*** RECORDS SHOWN Section Begins ***

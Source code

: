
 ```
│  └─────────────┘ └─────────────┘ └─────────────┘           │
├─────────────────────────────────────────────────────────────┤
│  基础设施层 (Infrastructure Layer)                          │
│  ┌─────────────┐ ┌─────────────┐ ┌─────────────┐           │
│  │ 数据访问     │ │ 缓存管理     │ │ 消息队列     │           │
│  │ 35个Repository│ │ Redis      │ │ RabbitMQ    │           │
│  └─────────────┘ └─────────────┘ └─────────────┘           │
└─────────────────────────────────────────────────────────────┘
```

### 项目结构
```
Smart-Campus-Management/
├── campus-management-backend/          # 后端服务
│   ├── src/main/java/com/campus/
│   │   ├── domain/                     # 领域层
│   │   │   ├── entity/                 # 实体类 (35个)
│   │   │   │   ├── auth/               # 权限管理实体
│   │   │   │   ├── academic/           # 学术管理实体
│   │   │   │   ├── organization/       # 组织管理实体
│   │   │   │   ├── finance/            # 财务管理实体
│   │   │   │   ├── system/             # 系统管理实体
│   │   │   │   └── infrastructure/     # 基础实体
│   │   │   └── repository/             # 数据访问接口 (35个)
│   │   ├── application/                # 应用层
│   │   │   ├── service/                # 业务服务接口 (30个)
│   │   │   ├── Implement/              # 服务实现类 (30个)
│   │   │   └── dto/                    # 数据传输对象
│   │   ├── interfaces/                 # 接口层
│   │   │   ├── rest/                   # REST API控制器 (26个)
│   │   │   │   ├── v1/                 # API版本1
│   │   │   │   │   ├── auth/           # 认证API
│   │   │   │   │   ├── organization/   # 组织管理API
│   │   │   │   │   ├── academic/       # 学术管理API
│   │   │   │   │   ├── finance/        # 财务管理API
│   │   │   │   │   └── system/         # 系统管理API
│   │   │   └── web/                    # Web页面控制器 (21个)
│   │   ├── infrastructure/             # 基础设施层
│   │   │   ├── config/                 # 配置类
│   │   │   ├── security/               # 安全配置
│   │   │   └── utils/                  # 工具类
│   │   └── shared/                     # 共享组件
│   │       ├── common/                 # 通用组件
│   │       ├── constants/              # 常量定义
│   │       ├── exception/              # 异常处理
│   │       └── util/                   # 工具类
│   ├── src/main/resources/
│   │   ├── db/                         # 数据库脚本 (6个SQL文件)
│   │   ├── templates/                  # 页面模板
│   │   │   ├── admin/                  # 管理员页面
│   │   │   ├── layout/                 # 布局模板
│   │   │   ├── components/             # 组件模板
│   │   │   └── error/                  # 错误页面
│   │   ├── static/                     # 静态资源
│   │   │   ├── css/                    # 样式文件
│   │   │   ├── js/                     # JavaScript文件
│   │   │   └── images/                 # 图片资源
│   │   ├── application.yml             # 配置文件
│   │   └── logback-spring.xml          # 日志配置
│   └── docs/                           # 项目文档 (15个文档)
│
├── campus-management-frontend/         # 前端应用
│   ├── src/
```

*** RECORDS SHOWN Section Ends ***
*** RECORDS SHOWN Section Begins ***

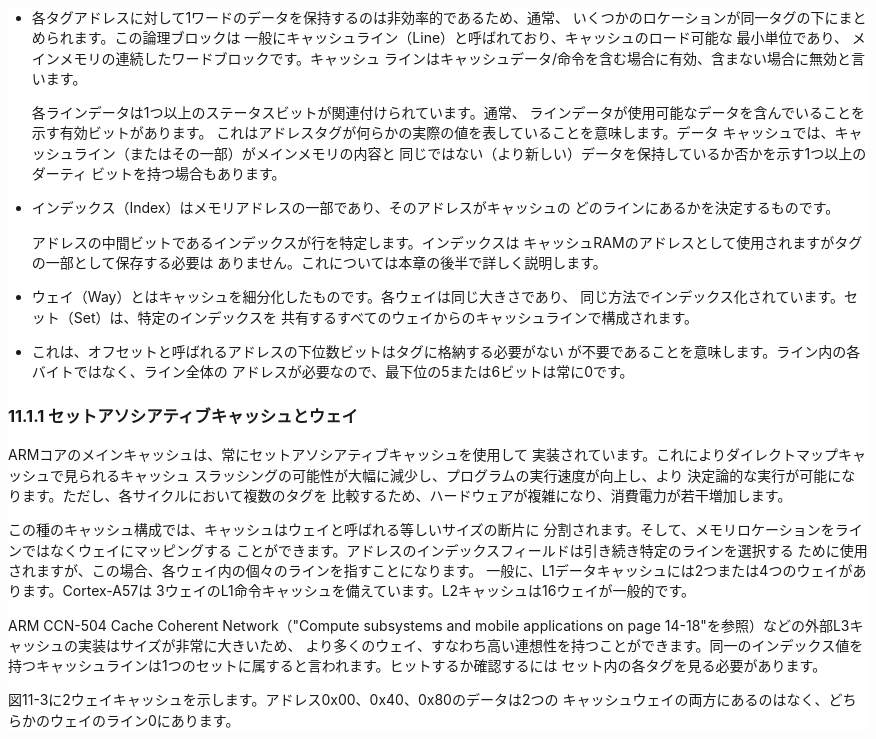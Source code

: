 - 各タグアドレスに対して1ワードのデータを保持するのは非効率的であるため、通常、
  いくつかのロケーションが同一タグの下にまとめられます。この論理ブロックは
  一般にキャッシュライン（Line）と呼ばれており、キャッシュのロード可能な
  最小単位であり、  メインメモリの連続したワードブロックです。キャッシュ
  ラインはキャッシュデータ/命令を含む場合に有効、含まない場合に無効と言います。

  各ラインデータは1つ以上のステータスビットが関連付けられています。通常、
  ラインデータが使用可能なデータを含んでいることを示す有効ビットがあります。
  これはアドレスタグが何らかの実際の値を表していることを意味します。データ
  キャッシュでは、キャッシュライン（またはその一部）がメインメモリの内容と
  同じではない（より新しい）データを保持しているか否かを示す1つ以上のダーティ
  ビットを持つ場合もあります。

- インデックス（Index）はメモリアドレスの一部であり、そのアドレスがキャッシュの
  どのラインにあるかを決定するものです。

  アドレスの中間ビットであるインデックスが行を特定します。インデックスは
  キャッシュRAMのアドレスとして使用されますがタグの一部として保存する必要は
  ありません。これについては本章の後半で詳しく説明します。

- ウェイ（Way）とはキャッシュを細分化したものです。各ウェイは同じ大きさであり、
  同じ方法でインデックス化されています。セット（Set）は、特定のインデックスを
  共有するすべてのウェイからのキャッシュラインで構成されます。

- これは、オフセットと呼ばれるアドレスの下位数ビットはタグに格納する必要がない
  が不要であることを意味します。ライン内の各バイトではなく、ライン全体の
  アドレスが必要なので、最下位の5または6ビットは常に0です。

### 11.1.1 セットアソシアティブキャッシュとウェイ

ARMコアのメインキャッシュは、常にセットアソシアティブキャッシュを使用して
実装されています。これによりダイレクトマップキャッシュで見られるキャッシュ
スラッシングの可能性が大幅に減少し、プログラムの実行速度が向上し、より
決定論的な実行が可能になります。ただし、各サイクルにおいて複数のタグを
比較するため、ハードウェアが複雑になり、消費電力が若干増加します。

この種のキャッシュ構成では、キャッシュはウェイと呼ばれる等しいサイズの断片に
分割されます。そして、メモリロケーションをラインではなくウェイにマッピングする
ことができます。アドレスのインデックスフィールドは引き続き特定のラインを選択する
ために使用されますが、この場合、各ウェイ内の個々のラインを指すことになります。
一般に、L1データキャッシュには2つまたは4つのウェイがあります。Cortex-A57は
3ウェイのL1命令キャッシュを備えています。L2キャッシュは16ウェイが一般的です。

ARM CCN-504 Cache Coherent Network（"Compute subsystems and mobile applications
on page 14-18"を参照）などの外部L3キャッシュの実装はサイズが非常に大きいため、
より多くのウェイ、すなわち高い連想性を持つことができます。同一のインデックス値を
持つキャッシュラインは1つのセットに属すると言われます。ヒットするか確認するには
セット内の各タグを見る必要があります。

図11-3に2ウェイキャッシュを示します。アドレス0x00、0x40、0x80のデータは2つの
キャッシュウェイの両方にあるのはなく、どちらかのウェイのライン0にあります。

*** RECORDS SHOWN Section Ends ***

WHAT TO PRODUCE:
Could you return all lines from the records that include the word "基础设施层"?

ANSWER BELOW:
│  基础设施层 (Infrastructure Layer)                          │
│   │   ├── infrastructure/             # 基础设施层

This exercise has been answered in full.